### Work to complete
List every line below containing "scroll".

### Data extracted from a collection
________________

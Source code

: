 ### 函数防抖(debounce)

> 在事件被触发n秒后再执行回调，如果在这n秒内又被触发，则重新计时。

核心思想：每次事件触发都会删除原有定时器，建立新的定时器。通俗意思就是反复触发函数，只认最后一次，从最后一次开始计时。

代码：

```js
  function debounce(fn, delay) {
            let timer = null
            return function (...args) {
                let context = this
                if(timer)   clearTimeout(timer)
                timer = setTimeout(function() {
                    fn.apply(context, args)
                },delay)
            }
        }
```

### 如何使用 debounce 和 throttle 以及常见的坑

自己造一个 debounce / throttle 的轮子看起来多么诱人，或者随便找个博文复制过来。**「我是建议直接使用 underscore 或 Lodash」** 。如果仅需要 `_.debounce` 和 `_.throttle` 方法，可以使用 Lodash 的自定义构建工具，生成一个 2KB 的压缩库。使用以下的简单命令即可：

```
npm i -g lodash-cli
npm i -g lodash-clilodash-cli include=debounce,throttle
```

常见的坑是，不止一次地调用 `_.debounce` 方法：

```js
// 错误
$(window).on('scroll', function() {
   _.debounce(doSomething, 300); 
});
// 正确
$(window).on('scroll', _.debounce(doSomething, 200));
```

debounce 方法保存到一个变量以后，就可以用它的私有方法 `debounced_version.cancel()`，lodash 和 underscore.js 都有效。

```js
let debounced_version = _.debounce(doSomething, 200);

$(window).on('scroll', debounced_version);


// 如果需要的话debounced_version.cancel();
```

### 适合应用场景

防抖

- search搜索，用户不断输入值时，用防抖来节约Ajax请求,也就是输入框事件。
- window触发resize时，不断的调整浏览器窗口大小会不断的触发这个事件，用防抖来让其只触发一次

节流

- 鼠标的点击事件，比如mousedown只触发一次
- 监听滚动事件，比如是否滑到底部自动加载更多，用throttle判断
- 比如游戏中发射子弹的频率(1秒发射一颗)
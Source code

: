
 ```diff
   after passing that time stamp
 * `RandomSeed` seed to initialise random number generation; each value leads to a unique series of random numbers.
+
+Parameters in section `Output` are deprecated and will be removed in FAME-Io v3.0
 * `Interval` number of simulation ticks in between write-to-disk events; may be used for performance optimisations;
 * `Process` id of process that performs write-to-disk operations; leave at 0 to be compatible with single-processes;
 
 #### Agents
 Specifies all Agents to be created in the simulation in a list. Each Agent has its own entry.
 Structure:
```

________________

### Your solution
$(window).on('scroll', function() {
$(window).on('scroll', _.debounce(doSomething, 200));
$(window).on('scroll', debounced_version);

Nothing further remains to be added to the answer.